Однако купец дело свое разумел туго. Щедро ставил свечи в церквях, лоб до синевы разбивал в истовых молитвах, на паперти мелочью, как дождем, осыпал калек да убогих, но при всем том вожжи своего детища из рук не выпускал. В Санкт-Петербурге и Москве покупались пальмы, из коих попадались великолепные экземпляры в обхват толщиной; была грамотно спроектирована и выстроена стеклянная зала с искусственными гротами и пещерами, с висячими киосками и беседками… Посредине сада бил фонтан, лаская слух беспрерывным журчанием сыплющихся с четырехметровой высоты струй, даруя прохладу и свежесть, освобождая дам от монотонной необходимости пользоваться веерами. И над всем этим буколическим уголком экзотической зелени носился и жил предприимчивый дух господина Корнеева, все измышлявшего, что бы еще удумать этакого, от чего ударило б его земляков и в глаза, и в нос…

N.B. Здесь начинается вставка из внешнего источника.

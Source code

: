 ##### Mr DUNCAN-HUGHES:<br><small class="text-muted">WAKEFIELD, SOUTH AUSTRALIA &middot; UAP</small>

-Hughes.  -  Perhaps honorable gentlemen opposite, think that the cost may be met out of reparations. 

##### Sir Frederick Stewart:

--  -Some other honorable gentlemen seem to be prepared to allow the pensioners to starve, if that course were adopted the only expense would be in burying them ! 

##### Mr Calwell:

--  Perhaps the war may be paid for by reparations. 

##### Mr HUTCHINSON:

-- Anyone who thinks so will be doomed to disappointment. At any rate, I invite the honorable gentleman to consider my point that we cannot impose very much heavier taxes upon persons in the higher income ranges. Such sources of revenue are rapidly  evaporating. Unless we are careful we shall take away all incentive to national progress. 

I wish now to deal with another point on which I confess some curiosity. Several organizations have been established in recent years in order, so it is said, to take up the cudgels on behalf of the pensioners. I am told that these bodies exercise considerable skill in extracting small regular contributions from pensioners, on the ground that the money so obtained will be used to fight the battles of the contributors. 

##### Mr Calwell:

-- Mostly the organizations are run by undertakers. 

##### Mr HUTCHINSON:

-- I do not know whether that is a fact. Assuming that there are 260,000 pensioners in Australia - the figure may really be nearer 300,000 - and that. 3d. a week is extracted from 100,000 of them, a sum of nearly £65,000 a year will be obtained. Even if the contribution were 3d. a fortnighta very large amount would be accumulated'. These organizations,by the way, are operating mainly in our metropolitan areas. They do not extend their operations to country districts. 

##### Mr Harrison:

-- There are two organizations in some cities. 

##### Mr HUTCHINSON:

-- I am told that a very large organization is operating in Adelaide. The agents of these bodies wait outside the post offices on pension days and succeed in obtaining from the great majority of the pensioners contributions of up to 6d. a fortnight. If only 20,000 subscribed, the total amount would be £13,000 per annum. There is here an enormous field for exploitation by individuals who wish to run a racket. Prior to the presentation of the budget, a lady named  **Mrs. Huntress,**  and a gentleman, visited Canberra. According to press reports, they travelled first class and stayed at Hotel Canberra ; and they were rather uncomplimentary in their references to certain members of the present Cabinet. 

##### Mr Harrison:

По открытию в «Корнеевку» глянуть на диковинку хлынула было и порядочная публика, но пара-тройка громких скандалов заставила саратовцев разбежаться и напрочь отбила у благородной ее части охоту пить чай под тенью финиковой пальмы. И даже сами пальмы – эти дети жгучей Африки и палящих лучей Индии – задумались и поникли листьями, глядя на разгул и ночные оргии сынов волжских равнин и морозов. Ни Африка, ни Индия, где люди едят с оглядкой раз в день по горсти изюму и рису, где пьют глоток доморощенного вина, – ни одна из этих стран не в силах была дать и приблизительного понятия о том, как надо пить и как действительно пьет российский народ. Латании [42] и магнолии только содрогались листьями при виде гулявших компаний.
42
Латания – вид пальмы.
И вот как-то на выручку приунывшему было Максиму Михайловичу, как архангелы с неба, и объявились бравые гусары. Пронюхав, что к чему, и оставшись довольными, квартировавшие в городе офицеры оккупировали гроты и пещеры, беседки и столики Корнеева, да так основательно, что, несмотря на убытки – горы битой посуды и рубленные в кураже зеркала, которые приходилось частенько ставить заново, – киса удачливого трактирщика худобы не ведала.
Все это или почти все знал адъютант Белоклоков, знали понаслышке и братья Кречетовы. Однако в отличие от своего приятеля кавалериста, они не догадывались, что Марья Ивановна Неволина – солистка корнеевского хора, к которой и вез на смотрины юного воспитанника адъютант, – являлась сердечной занозой его превосходительства графа Ланского.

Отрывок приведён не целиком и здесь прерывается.